# War bond milk bottle.



## ROBBYBOBBY64

I have a couple milk bottles but never a direction. I now got my first war bond milk bottle and i want more. VernTex is i think a hard dairy to get it is from out of  Vern, Texas.I love the plane!  I would love to see ones that you all have. Please show me and the other bottle fans on the site what you got. Thank you  ROBBYBOBBY64


----------



## CanadianBottles

That's a nice one!  I've only ever found shards of war bond milks.  All the war milks from my area go for several hundred dollars at a minimum.


----------



## hemihampton

Pic of one of mine.


----------



## photolith

That is super cool


----------



## ROBBYBOBBY64

the solders with the guns- back thier attack! Thanks HH.


----------



## Dewfus

ROBBYBOBBY64 said:


> I have a couple milk bottles but never a direction. I now got my first war bond milk bottle and i want more. VernTex is i think a hard dairy to get it is from out of  Vern, Texas.I love the plane!  I would love to see ones that you all have. Please show me and the other bottle fans on the site what you got. Thank you  ROBBYBOBBY64View attachment 203269View attachment 203270
> [/QUOTits owedect my friend


----------



## SavageBud

These are for sale if anybody is interested they are pretty rare


----------



## ROBBYBOBBY64

How much are you looking for? I love them.
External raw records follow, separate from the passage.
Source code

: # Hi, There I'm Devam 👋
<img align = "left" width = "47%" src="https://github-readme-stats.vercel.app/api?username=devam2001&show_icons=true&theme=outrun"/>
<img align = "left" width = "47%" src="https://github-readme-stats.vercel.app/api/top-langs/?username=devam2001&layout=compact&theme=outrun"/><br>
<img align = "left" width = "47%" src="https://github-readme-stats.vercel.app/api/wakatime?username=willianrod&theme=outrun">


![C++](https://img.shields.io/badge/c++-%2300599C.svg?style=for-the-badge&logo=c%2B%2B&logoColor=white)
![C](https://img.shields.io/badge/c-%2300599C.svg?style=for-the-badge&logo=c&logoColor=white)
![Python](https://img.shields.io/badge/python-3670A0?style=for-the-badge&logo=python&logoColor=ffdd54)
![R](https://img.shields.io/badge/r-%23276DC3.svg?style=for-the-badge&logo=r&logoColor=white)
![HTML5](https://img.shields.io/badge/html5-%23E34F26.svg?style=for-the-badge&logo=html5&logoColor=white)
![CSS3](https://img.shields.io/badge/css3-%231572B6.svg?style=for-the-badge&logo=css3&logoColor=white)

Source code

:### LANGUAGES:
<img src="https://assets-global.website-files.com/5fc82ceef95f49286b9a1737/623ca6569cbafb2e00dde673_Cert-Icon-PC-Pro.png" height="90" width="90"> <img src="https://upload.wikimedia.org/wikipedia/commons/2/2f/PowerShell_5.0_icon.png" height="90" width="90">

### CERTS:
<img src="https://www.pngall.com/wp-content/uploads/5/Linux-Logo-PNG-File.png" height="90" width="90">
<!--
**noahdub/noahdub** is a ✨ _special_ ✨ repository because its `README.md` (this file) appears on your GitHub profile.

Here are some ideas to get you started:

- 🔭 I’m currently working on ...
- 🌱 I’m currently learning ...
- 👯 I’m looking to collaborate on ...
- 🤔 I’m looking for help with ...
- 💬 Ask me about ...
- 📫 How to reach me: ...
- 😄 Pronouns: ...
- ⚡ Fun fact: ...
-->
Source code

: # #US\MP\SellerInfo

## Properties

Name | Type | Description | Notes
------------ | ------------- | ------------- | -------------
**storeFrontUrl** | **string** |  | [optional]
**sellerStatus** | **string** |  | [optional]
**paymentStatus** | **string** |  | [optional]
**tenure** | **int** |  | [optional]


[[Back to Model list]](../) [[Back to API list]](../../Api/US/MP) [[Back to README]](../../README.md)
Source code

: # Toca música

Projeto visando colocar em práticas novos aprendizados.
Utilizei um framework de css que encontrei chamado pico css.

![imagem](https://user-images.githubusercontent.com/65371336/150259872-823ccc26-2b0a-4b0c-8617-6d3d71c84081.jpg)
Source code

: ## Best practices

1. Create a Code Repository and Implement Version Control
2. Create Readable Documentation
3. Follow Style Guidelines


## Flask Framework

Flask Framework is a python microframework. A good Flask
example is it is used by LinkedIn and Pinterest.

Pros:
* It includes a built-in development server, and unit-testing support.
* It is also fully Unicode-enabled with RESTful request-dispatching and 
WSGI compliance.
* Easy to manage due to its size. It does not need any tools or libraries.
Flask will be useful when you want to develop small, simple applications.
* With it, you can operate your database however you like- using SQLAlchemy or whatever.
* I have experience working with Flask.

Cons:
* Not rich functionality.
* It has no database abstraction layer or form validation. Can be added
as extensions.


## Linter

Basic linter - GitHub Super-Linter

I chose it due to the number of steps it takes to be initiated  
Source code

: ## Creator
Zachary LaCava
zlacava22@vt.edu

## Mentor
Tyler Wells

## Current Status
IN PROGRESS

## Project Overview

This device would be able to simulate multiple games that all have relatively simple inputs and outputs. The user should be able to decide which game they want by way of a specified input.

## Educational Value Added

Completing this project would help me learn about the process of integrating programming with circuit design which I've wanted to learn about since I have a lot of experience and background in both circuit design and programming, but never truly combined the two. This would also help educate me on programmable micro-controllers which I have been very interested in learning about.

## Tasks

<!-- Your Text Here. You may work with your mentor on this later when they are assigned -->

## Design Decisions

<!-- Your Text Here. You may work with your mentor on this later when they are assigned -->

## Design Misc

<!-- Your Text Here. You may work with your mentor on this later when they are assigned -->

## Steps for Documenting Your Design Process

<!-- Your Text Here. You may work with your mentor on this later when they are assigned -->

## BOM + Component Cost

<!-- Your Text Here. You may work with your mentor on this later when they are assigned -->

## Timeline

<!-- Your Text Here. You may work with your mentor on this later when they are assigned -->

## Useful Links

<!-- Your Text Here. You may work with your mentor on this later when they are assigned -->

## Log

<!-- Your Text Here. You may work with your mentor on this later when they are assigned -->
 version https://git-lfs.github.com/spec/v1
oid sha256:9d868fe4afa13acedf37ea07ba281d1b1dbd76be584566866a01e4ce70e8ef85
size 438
Thanks ty.   ROBBYBOBBY64


----------



## SavageBud

$180 for the pair


----------



## SavageBud

Another one


----------



## jim sturdevant

hemihampton said:


> Pic of one of mine.View attachment 203287


i have a few war time bottles from dublin ga.


----------



## Jim Keim

I have a few  war bond milk bottles,  have never seen that one from Texas though.  Most of mine are from the Nebraska area


----------



## Bark

I did not know they made war bond bottles.  Those are very nice.  Now I want one.


----------



## jim sturdevant

CanadianBottles said:


> That's a nice one!  I've only ever found shards of war bond milks.  All the war milks from my area go for several hundred dollars at a minimum.


----------



## jim sturdevant

mr. canadian bottle i have a few from dublin ga. years ago i started with milk bottles that i found on plumbing jobs i did if you are interested in them i will dig them out and send some photos.  plumber guy jim


----------



## CanadianBottles

jim sturdevant said:


> mr. canadian bottle i have a few from dublin ga. years ago i started with milk bottles that i found on plumbing jobs i did if you are interested in them i will dig them out and send some photos.  plumber guy jim


For sure, feel free to post them if you'd like!


----------



## jim sturdevant

CanadianBottles said:


> For sure, feel free to post them if you'd like!



Here you go! These are for sale, if you are interested.


----------



## CanadianBottles

Those are nice ones!  I'm afraid I only collect stuff that's local to me, but I'm sure someone would be interested in them.


----------